Discussed during the fortnightly triage meeting. I'll review the PR.

JalinWang commented 2 months ago

Discussed during the fortnightly triage meeting. I'll review the PR.

Thanks for the update! I'm looking forward to your feedback~

Also, the following PR for bbolt can greatly improve etcd performance in our scenario where free space is considerable (dbSize - dbSizeInUse) in some time. If possible, could you also mention the release for 1.4.0? The alpha0 was released in January and alpha1 in May, so it seems the next version could be expected in September. That would be a great step toward a stable 1.4.0. (Although we'll still need to wait for etcd 3.6 😫 )

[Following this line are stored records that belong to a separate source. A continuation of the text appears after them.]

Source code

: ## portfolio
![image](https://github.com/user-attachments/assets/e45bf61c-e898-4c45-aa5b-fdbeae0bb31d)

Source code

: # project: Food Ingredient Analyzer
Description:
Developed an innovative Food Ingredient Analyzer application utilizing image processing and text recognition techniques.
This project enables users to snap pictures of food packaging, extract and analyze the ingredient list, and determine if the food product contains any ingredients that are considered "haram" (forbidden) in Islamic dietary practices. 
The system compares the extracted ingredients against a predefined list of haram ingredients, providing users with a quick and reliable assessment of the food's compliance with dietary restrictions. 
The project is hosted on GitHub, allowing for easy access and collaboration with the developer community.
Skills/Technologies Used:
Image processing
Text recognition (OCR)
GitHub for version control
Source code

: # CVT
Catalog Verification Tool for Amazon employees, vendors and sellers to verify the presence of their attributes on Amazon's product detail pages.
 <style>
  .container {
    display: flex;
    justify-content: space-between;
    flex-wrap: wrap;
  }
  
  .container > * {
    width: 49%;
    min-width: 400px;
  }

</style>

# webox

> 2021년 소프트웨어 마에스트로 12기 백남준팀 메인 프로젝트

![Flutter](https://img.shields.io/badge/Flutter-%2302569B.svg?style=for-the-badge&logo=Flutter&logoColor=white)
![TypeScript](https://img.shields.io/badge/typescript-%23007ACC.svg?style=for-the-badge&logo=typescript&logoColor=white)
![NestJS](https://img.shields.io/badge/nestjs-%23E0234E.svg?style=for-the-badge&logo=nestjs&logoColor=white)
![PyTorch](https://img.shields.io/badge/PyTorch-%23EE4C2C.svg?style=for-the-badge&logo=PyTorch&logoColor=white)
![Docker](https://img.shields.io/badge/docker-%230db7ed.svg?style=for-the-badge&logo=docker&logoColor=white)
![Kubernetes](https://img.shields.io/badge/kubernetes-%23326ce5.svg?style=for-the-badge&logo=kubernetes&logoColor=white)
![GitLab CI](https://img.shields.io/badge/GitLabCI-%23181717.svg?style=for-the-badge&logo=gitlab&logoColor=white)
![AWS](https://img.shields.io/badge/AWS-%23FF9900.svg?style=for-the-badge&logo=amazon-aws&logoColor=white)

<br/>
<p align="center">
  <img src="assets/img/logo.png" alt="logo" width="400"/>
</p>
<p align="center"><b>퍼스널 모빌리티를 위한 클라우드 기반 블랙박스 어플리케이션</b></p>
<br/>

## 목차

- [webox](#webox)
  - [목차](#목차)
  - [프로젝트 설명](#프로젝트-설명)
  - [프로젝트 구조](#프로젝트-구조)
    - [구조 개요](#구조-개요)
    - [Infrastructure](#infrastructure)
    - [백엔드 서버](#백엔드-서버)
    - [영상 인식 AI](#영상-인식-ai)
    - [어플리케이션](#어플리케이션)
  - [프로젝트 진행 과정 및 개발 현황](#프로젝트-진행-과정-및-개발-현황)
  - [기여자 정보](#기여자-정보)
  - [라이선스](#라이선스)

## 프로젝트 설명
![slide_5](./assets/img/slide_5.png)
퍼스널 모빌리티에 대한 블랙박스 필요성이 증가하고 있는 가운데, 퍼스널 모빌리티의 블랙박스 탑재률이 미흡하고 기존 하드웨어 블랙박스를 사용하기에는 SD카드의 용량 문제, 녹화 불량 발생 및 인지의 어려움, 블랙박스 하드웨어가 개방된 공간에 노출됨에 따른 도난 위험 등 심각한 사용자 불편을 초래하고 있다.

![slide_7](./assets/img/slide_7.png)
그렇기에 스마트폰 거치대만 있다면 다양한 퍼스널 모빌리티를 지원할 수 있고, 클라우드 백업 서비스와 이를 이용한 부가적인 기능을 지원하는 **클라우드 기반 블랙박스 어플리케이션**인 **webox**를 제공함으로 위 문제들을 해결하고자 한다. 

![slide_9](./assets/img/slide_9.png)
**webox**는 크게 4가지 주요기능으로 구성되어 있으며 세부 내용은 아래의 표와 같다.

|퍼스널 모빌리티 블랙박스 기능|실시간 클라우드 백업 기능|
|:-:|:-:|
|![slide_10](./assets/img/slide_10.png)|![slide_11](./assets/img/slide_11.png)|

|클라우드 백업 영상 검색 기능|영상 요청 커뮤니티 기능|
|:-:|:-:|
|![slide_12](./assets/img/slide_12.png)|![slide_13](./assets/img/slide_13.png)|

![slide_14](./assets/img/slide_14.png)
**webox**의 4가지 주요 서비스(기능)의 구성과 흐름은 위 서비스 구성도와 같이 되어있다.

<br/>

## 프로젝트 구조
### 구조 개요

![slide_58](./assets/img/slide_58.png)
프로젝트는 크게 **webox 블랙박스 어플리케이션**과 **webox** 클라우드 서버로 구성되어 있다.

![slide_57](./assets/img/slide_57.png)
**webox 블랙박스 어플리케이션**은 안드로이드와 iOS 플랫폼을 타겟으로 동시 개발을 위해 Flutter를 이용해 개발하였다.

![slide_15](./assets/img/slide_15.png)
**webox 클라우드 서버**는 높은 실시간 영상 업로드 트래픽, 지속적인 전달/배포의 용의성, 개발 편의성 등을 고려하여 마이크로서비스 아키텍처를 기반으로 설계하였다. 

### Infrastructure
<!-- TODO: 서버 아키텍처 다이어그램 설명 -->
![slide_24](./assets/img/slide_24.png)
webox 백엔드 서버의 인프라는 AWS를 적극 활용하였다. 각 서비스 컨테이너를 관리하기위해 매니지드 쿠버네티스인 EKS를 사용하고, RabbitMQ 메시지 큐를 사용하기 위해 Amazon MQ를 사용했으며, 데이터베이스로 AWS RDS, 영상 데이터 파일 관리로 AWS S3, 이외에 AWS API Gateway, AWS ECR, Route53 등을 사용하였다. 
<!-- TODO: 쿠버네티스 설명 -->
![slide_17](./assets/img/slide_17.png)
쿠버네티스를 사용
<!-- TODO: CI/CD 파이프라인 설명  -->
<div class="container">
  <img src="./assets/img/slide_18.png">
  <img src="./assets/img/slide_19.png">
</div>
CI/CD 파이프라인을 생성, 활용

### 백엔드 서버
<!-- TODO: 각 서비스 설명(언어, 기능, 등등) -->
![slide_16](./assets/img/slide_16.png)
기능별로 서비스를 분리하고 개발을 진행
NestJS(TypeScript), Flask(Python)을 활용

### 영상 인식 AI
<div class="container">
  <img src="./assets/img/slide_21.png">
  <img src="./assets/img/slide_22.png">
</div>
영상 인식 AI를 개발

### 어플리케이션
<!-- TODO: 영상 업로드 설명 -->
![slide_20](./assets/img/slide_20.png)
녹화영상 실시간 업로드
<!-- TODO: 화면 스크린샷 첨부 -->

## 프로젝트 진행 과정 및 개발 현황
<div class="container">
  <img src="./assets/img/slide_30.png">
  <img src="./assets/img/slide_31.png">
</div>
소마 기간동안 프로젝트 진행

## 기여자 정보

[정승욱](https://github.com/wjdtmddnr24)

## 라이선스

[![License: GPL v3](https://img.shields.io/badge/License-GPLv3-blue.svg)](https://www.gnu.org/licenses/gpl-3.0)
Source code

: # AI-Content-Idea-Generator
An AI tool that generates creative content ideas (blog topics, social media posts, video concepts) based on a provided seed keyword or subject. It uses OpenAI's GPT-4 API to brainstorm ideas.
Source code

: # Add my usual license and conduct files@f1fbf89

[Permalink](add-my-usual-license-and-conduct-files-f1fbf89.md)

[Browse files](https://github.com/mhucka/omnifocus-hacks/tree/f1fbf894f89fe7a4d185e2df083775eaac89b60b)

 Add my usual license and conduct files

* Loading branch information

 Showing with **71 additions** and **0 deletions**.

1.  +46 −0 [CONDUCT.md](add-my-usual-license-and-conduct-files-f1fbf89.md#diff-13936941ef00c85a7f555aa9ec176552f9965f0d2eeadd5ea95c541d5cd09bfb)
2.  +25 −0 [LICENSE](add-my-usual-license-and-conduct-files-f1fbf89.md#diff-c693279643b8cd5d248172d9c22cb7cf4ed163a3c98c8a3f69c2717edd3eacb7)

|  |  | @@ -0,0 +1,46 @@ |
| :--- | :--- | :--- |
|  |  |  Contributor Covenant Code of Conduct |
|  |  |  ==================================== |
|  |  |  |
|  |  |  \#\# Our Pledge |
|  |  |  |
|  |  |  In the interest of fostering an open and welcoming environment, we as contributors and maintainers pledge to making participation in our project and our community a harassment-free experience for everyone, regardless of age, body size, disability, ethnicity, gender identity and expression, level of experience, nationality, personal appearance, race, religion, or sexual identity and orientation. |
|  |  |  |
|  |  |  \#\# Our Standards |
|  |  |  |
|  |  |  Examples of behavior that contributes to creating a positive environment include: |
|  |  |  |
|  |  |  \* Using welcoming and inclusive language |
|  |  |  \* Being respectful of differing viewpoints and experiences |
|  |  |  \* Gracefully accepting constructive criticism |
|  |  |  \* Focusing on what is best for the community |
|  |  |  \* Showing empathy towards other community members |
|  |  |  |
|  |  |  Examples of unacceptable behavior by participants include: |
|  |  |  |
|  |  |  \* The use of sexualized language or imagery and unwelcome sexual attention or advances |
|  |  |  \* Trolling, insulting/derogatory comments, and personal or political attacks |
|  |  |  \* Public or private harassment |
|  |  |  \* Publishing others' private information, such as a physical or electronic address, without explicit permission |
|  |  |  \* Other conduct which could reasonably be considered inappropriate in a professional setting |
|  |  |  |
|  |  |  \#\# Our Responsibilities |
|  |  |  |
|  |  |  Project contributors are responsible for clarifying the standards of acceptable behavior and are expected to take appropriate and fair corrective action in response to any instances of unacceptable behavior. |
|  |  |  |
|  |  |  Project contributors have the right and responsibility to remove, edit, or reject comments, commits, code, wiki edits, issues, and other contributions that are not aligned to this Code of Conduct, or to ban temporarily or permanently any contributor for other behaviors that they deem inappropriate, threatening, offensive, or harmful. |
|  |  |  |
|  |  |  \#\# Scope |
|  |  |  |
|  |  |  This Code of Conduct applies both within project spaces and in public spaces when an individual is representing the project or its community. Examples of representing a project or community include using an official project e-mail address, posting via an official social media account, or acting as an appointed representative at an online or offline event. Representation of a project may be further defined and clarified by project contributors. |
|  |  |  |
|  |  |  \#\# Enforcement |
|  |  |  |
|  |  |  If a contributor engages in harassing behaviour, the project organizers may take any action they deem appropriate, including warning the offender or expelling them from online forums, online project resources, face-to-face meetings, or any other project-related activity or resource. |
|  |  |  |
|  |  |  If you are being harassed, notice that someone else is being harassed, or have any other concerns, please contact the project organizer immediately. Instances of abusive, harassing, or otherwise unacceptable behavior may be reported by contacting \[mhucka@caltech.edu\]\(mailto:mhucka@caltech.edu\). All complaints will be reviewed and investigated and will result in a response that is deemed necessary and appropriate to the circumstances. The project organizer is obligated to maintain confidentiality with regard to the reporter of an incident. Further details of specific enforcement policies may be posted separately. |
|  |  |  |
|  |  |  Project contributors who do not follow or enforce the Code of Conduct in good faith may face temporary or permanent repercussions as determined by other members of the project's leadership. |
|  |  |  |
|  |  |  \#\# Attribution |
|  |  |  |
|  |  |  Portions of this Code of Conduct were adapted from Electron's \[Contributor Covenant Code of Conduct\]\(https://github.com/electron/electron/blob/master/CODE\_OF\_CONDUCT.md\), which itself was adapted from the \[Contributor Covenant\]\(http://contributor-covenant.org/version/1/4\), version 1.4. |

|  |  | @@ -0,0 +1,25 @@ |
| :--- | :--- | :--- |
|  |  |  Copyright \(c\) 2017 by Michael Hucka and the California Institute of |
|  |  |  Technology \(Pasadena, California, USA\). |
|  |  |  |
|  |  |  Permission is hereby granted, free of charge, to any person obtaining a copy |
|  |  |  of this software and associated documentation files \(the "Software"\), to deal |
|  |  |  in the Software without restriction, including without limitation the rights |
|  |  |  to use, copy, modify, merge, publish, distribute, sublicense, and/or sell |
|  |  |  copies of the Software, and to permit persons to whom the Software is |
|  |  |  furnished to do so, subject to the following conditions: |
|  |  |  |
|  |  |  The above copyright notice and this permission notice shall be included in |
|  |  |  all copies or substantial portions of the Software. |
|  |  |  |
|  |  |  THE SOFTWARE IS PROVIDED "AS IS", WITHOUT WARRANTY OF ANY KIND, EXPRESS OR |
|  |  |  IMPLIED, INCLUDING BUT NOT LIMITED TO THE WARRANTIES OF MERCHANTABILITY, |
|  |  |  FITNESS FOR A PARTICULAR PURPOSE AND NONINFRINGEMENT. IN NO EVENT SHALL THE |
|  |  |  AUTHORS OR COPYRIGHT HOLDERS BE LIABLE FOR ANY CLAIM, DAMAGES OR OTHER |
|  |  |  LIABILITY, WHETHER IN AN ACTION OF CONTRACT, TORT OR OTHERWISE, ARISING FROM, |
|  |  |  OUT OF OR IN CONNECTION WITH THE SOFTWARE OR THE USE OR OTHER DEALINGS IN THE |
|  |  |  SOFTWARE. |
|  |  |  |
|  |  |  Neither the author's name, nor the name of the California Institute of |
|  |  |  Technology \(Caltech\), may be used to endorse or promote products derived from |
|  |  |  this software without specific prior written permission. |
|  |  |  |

## v1.4.0-alpha.0(2024-01-12) change log
- [Record the count of free page to improve the performance of hashmapFreeCount]
([https://github.com/etcd-io/bbolt/pull/585 ](https://github.com/etcd-io/bbolt/pull/585)).

Attachment: our pprof result screenshot ( dbSize ~11GB, dbSizeInUse ~6GB) image

ivanvc commented 2 months ago

@JalinWang, can you help with the CHANGELOG pull request to mention #18514?

Regarding the bbolt change, I'd suggest opening an issue on its repository.

Thanks!

JalinWang commented 1 month ago

@JalinWang, can you help with the CHANGELOG pull request to mention #18514?

Sorry for the late PR. Plz review: https://github.com/etcd-io/etcd/pull/18556 :)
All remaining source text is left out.